**What is required**: Would you find each line in the entries below with the string "criar" and copy it?

═══ Extracted material

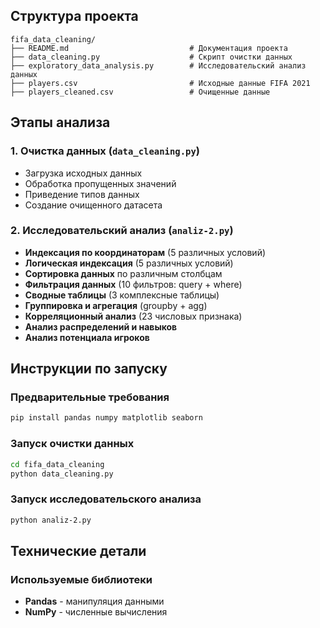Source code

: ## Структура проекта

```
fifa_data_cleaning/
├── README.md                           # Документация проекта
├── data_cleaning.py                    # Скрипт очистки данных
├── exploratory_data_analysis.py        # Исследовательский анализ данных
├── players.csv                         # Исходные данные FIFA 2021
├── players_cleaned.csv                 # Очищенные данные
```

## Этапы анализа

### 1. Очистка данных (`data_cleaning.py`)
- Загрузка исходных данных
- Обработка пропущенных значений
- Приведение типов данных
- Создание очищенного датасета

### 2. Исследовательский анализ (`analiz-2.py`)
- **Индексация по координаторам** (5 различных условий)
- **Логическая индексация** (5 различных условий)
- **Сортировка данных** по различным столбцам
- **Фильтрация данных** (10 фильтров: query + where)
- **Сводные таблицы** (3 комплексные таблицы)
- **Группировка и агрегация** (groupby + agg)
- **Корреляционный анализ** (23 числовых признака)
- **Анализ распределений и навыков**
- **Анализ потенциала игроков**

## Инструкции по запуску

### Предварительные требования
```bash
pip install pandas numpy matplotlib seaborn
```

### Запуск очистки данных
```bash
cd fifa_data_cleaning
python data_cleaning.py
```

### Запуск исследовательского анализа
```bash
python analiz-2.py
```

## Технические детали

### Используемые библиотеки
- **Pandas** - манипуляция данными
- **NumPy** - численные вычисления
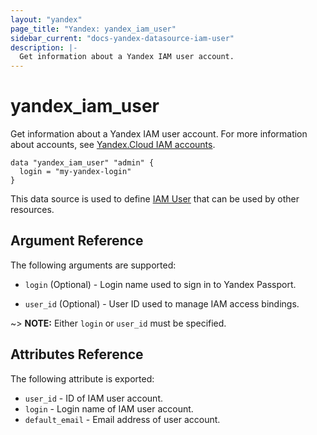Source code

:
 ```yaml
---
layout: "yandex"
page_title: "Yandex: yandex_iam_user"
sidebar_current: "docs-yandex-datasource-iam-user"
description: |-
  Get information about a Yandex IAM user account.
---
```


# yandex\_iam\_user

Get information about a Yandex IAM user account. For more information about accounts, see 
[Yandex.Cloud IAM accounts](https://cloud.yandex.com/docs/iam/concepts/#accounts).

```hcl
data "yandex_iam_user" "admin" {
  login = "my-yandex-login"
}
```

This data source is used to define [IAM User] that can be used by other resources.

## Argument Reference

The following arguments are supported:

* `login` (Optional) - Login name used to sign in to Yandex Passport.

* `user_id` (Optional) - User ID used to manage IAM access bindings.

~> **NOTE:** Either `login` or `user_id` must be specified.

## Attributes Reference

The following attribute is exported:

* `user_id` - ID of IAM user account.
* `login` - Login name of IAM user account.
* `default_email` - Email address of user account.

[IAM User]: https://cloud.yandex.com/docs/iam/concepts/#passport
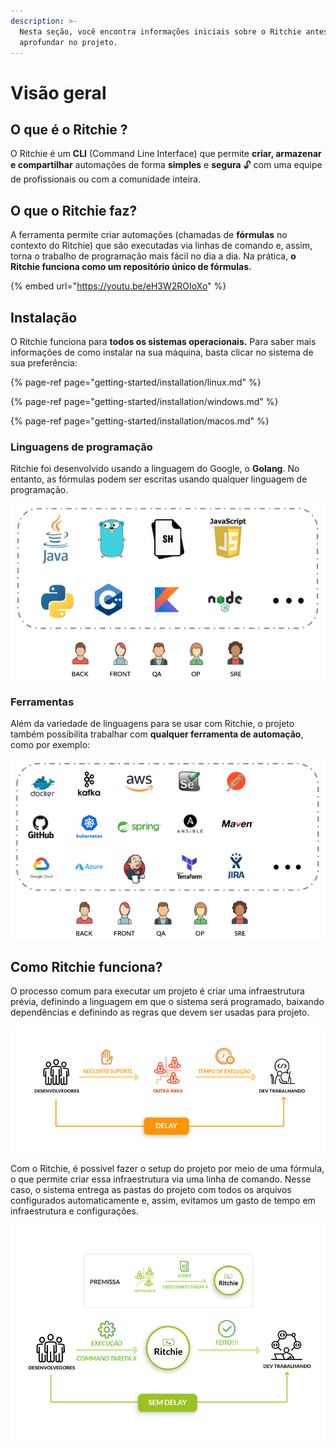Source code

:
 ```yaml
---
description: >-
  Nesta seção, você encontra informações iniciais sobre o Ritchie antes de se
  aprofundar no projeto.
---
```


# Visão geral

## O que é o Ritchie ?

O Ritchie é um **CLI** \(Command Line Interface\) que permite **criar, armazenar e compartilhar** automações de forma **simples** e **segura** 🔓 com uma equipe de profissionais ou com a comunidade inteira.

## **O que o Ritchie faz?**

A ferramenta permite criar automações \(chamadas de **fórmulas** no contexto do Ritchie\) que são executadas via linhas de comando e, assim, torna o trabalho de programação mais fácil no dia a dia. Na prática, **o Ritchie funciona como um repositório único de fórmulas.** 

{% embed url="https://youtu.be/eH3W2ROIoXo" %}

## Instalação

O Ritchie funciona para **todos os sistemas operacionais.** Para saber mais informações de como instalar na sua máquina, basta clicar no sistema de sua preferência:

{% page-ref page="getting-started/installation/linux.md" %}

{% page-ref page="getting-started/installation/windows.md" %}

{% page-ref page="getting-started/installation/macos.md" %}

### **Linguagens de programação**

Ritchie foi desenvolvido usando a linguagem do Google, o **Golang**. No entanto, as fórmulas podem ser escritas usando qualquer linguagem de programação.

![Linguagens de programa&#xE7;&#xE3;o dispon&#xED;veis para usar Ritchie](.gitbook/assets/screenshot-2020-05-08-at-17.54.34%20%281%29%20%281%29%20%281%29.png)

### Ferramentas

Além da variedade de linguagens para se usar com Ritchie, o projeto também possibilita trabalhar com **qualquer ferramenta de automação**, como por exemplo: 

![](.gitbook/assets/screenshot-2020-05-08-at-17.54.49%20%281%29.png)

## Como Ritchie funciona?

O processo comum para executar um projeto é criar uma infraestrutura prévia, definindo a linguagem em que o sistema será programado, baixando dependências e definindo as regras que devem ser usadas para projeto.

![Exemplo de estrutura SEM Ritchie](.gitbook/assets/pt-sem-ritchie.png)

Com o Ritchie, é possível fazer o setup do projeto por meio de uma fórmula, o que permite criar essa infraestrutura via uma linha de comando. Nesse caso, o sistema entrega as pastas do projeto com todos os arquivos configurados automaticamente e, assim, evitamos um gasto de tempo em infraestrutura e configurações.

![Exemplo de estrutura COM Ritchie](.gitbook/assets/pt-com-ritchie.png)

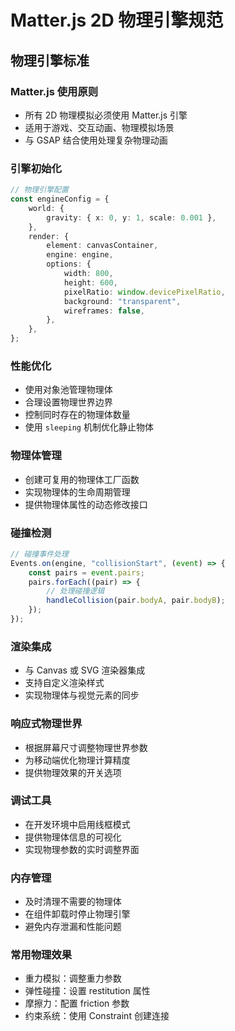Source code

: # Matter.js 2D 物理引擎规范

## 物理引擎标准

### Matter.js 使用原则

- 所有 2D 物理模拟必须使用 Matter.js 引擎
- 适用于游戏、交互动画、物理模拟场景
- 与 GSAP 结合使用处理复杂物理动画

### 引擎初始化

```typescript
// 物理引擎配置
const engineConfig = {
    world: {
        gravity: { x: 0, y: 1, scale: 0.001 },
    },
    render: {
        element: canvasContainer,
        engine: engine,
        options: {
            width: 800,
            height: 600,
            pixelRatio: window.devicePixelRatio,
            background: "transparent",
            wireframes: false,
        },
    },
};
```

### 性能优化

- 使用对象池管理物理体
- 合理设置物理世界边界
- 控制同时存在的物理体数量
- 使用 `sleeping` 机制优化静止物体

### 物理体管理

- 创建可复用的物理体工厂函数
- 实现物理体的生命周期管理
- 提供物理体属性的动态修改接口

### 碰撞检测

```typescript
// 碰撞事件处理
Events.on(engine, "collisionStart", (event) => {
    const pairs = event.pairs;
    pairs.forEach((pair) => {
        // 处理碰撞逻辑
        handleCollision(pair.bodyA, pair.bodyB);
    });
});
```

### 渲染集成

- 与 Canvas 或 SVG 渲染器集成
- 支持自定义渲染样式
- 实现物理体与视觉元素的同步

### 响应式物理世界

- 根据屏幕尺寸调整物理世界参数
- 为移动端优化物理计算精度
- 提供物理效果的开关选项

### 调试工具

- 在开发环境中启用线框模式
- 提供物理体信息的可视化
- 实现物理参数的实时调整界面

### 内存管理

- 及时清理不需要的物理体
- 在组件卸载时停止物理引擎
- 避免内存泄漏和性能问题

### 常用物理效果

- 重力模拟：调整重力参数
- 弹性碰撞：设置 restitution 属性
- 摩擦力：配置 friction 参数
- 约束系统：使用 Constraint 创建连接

══════

**Task result**:
O Ritchie é um **CLI** \(Command Line Interface\) que permite **criar, armazenar e compartilhar** automações de forma **simples** e **segura** 🔓 com uma equipe de profissionais ou com a comunidade inteira.
A ferramenta permite criar automações \(chamadas de **fórmulas** no contexto do Ritchie\) que são executadas via linhas de comando e, assim, torna o trabalho de programação mais fácil no dia a dia. Na prática, **o Ritchie funciona como um repositório único de fórmulas.** 
O processo comum para executar um projeto é criar uma infraestrutura prévia, definindo a linguagem em que o sistema será programado, baixando dependências e definindo as regras que devem ser usadas para projeto.
Com o Ritchie, é possível fazer o setup do projeto por meio de uma fórmula, o que permite criar essa infraestrutura via uma linha de comando. Nesse caso, o sistema entrega as pastas do projeto com todos os arquivos configurados automaticamente e, assim, evitamos um gasto de tempo em infraestrutura e configurações.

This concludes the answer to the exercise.